◆ About this task ◆
Output the listing exactly, without its pictures.

%%

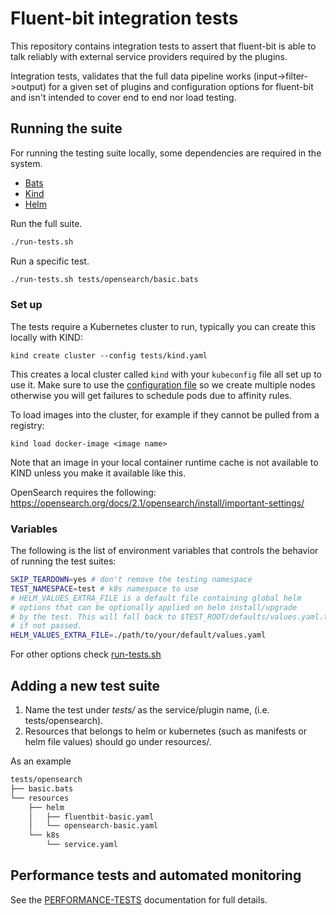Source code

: # Fluent-bit integration tests

This repository contains integration tests to assert that fluent-bit
is able to talk reliably with external service providers required
by the plugins.

Integration tests, validates that the full data pipeline works (input->filter->output)
for a given set of plugins and configuration options for fluent-bit and isn't
intended to cover end to end nor load testing.

## Running the suite

For running the testing suite locally, some dependencies are required
in the system.

* [Bats](https://bats-core.readthedocs.io/en/stable/installation.html)
* [Kind](https://kind.sigs.k8s.io/docs/user/quick-start/#installing-with-a-package-manager)
* [Helm](https://helm.sh/docs/intro/install/)

Run the full suite.

```bash
./run-tests.sh
```

Run a specific test.

```bash
./run-tests.sh tests/opensearch/basic.bats
```

### Set up

The tests require a Kubernetes cluster to run, typically you can create this locally with KIND:

```shell
kind create cluster --config tests/kind.yaml
```

This creates a local cluster called `kind` with your `kubeconfig` file all set up to use it.
Make sure to use the [configuration file](./tests/kind.yaml) so we create multiple nodes otherwise you will get failures to schedule pods due to affinity rules.

To load images into the cluster, for example if they cannot be pulled from a registry:

```shell
kind load docker-image <image name>
```

Note that an image in your local container runtime cache is not available to KIND unless you make it available like this.

OpenSearch requires the following: https://opensearch.org/docs/2.1/opensearch/install/important-settings/

### Variables

The following is the list of environment variables that controls the behavior
of running the test suites:

```bash
SKIP_TEARDOWN=yes # don't remove the testing namespace
TEST_NAMESPACE=test # k8s namespace to use
# HELM_VALUES_EXTRA_FILE is a default file containing global helm
# options that can be optionally applied on helm install/upgrade
# by the test. This will fall back to $TEST_ROOT/defaults/values.yaml.tpl
# if not passed.
HELM_VALUES_EXTRA_FILE=./path/to/your/default/values.yaml
```

For other options check [run-tests.sh](./run-tests.sh)

## Adding a new test suite

1. Name the test under *tests/* as the service/plugin name, (i.e. tests/opensearch).
2. Resources that belongs to helm or kubernetes (such as manifests or helm file values)
should go under resources/.

As an example

```bash
tests/opensearch
├── basic.bats
└── resources
    ├── helm
    │   ├── fluentbit-basic.yaml
    │   └── opensearch-basic.yaml
    └── k8s
        └── service.yaml
```

## Performance tests and automated monitoring

See the [PERFORMANCE-TESTS](./PERFORMANCE-TESTS.md) documentation for full details.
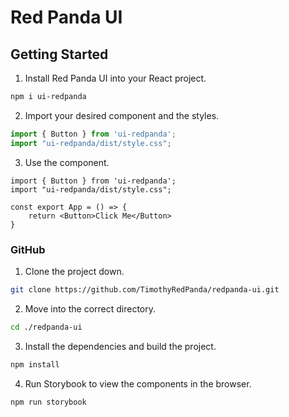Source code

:# Red Panda UI

## Getting Started

1) Install Red Panda UI into your React project.

```bash
npm i ui-redpanda
```
2) Import your desired component and the styles.

```typescript
import { Button } from 'ui-redpanda';
import "ui-redpanda/dist/style.css";
```
3) Use the component.

```tsx
import { Button } from 'ui-redpanda';
import "ui-redpanda/dist/style.css";

const export App = () => {
    return <Button>Click Me</Button>
}
```

### GitHub

1) Clone the project down.

```bash
git clone https://github.com/TimothyRedPanda/redpanda-ui.git
```
2) Move into the correct directory.

```bash
cd ./redpanda-ui
```
3) Install the dependencies and build the project.

```bash
npm install
```
4) Run Storybook to view the components in the browser.

```bash
npm run storybook
```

%%

◆ Exercise result ◆
Source code

: # Fluent-bit integration tests

This repository contains integration tests to assert that fluent-bit
is able to talk reliably with external service providers required
by the plugins.

Integration tests, validates that the full data pipeline works (input->filter->output)
for a given set of plugins and configuration options for fluent-bit and isn't
intended to cover end to end nor load testing.

## Running the suite

For running the testing suite locally, some dependencies are required
in the system.

* [Bats](https://bats-core.readthedocs.io/en/stable/installation.html)
* [Kind](https://kind.sigs.k8s.io/docs/user/quick-start/#installing-with-a-package-manager)
* [Helm](https://helm.sh/docs/intro/install/)

Run the full suite.

```bash
./run-tests.sh
```

Run a specific test.

```bash
./run-tests.sh tests/opensearch/basic.bats
```

### Set up

The tests require a Kubernetes cluster to run, typically you can create this locally with KIND:

```shell
kind create cluster --config tests/kind.yaml
```

This creates a local cluster called `kind` with your `kubeconfig` file all set up to use it.
Make sure to use the [configuration file](./tests/kind.yaml) so we create multiple nodes otherwise you will get failures to schedule pods due to affinity rules.

To load images into the cluster, for example if they cannot be pulled from a registry:

```shell
kind load docker-image <image name>
```

Note that an image in your local container runtime cache is not available to KIND unless you make it available like this.

OpenSearch requires the following: https://opensearch.org/docs/2.1/opensearch/install/important-settings/

### Variables

The following is the list of environment variables that controls the behavior
of running the test suites:

```bash
SKIP_TEARDOWN=yes # don't remove the testing namespace
TEST_NAMESPACE=test # k8s namespace to use
# HELM_VALUES_EXTRA_FILE is a default file containing global helm
# options that can be optionally applied on helm install/upgrade
# by the test. This will fall back to $TEST_ROOT/defaults/values.yaml.tpl
# if not passed.
HELM_VALUES_EXTRA_FILE=./path/to/your/default/values.yaml
```

For other options check [run-tests.sh](./run-tests.sh)

## Adding a new test suite

1. Name the test under *tests/* as the service/plugin name, (i.e. tests/opensearch).
2. Resources that belongs to helm or kubernetes (such as manifests or helm file values)
should go under resources/.

As an example

```bash
tests/opensearch
├── basic.bats
└── resources
    ├── helm
    │   ├── fluentbit-basic.yaml
    │   └── opensearch-basic.yaml
    └── k8s
        └── service.yaml
```

## Performance tests and automated monitoring

See the [PERFORMANCE-TESTS](./PERFORMANCE-TESTS.md) documentation for full details.
Source code

:# Red Panda UI

## Getting Started

1) Install Red Panda UI into your React project.

```bash
npm i ui-redpanda
```
2) Import your desired component and the styles.

```typescript
import { Button } from 'ui-redpanda';
import "ui-redpanda/dist/style.css";
```
3) Use the component.

```tsx
import { Button } from 'ui-redpanda';
import "ui-redpanda/dist/style.css";

const export App = () => {
    return <Button>Click Me</Button>
}
```

### GitHub

1) Clone the project down.

```bash
git clone https://github.com/TimothyRedPanda/redpanda-ui.git
```
2) Move into the correct directory.

```bash
cd ./redpanda-ui
```
3) Install the dependencies and build the project.

```bash
npm install
```
4) Run Storybook to view the components in the browser.

```bash
npm run storybook
```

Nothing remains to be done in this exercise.